> _What is expected_:
Below are records; reproduce exactly the lines from the first through the one containing "trái-phải quá lớn;".

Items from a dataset

○ ○ ○

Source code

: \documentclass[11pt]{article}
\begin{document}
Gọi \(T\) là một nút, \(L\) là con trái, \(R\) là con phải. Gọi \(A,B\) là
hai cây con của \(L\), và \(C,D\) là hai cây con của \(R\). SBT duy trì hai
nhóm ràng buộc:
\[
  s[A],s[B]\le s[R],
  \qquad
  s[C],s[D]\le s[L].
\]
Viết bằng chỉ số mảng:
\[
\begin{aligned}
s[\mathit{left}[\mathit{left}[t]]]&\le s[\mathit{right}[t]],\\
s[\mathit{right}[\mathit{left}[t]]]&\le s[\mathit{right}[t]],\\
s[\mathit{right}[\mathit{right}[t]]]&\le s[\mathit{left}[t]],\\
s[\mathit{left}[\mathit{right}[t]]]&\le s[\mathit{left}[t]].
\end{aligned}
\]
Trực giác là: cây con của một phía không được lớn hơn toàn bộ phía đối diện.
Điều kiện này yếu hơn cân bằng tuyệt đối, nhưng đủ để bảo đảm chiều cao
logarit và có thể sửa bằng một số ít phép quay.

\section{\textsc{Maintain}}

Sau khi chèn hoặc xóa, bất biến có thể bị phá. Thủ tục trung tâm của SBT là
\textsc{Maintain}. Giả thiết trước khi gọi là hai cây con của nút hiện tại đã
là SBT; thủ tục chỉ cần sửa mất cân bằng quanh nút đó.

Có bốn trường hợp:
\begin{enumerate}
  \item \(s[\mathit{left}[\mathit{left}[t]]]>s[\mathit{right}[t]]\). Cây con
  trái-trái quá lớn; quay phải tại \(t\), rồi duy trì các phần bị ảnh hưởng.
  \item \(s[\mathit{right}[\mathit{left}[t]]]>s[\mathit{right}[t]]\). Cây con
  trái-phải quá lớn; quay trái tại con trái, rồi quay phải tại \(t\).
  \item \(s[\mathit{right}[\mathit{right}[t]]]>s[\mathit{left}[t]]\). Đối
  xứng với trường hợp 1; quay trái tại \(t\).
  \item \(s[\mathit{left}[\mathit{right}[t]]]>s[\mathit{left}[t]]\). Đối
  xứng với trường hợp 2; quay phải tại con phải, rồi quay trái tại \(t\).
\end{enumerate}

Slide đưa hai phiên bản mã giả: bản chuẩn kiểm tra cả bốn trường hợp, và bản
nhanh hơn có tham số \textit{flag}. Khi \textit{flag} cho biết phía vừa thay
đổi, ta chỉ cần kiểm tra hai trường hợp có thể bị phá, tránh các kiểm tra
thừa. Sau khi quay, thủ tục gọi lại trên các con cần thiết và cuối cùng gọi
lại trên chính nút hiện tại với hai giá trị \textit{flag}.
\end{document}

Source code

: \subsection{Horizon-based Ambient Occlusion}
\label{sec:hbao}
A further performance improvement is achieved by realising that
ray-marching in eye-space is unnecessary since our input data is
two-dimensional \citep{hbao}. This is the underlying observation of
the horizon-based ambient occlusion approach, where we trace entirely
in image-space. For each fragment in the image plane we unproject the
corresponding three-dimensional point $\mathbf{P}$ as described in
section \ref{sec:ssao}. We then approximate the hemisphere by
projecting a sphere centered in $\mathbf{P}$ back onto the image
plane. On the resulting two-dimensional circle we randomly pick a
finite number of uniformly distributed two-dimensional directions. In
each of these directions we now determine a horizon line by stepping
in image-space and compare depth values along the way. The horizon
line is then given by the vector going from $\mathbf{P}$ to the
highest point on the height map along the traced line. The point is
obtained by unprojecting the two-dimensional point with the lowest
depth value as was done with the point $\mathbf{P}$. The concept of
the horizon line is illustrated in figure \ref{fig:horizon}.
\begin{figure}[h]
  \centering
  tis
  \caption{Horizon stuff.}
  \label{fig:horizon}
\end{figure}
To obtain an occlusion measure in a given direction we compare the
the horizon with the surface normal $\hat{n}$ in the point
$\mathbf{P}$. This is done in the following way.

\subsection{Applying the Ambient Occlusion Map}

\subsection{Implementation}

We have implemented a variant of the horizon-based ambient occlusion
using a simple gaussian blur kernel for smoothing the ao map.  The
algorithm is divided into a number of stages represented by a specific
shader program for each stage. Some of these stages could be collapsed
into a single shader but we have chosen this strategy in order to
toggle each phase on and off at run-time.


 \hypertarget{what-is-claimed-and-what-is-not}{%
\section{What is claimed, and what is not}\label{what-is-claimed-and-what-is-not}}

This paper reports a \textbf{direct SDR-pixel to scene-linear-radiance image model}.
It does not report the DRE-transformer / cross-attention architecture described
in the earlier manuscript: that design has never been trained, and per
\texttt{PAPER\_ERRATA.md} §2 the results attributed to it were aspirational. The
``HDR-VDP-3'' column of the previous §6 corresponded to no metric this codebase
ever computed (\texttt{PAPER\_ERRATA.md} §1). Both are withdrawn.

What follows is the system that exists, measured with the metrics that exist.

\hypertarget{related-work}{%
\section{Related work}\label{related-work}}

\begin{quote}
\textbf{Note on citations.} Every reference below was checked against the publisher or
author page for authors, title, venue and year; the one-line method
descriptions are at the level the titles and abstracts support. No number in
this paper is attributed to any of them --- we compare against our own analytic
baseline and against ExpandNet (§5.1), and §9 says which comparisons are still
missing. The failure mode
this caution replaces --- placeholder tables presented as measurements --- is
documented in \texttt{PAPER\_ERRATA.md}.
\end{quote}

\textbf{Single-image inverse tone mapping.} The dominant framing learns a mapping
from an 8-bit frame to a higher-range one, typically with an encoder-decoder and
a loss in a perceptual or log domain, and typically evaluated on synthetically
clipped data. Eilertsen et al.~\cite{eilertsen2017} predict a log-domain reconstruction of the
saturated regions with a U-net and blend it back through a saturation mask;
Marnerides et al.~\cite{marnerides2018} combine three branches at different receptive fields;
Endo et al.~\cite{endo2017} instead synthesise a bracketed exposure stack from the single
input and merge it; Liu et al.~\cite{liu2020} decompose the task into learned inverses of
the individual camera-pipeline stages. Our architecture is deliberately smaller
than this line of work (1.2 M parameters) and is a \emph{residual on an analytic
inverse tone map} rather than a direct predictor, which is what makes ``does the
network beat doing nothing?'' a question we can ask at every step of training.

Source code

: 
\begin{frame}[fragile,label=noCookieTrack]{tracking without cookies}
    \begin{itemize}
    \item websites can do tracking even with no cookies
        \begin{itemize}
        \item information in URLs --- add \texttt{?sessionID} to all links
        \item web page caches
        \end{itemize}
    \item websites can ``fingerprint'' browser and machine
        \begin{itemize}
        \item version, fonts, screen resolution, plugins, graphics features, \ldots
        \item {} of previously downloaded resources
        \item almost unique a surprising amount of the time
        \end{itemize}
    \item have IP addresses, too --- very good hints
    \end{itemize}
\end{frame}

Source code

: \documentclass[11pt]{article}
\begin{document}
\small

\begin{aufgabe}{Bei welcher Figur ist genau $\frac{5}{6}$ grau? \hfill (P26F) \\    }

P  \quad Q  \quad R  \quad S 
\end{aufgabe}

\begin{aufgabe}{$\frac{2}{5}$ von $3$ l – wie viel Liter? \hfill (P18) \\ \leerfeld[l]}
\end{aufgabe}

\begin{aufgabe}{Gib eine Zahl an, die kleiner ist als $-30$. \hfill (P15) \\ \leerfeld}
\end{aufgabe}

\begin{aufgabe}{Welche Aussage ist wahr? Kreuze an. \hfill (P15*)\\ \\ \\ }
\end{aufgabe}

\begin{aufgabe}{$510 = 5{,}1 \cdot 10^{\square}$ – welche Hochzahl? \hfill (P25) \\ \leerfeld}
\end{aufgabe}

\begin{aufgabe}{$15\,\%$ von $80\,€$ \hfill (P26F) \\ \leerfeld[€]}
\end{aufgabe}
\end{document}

○ ○ ○

> _Answer space_:
Source code

: \documentclass[11pt]{article}
\begin{document}
Gọi \(T\) là một nút, \(L\) là con trái, \(R\) là con phải. Gọi \(A,B\) là
hai cây con của \(L\), và \(C,D\) là hai cây con của \(R\). SBT duy trì hai
nhóm ràng buộc:
\[
  s[A],s[B]\le s[R],
  \qquad
  s[C],s[D]\le s[L].
\]
Viết bằng chỉ số mảng:
\[
\begin{aligned}
s[\mathit{left}[\mathit{left}[t]]]&\le s[\mathit{right}[t]],\\
s[\mathit{right}[\mathit{left}[t]]]&\le s[\mathit{right}[t]],\\
s[\mathit{right}[\mathit{right}[t]]]&\le s[\mathit{left}[t]],\\
s[\mathit{left}[\mathit{right}[t]]]&\le s[\mathit{left}[t]].
\end{aligned}
\]
Trực giác là: cây con của một phía không được lớn hơn toàn bộ phía đối diện.
Điều kiện này yếu hơn cân bằng tuyệt đối, nhưng đủ để bảo đảm chiều cao
logarit và có thể sửa bằng một số ít phép quay.

\section{\textsc{Maintain}}

Sau khi chèn hoặc xóa, bất biến có thể bị phá. Thủ tục trung tâm của SBT là
\textsc{Maintain}. Giả thiết trước khi gọi là hai cây con của nút hiện tại đã
là SBT; thủ tục chỉ cần sửa mất cân bằng quanh nút đó.

Có bốn trường hợp:
\begin{enumerate}
  \item \(s[\mathit{left}[\mathit{left}[t]]]>s[\mathit{right}[t]]\). Cây con
  trái-trái quá lớn; quay phải tại \(t\), rồi duy trì các phần bị ảnh hưởng.
  \item \(s[\mathit{right}[\mathit{left}[t]]]>s[\mathit{right}[t]]\). Cây con
  trái-phải quá lớn; quay trái tại con trái, rồi quay phải tại \(t\).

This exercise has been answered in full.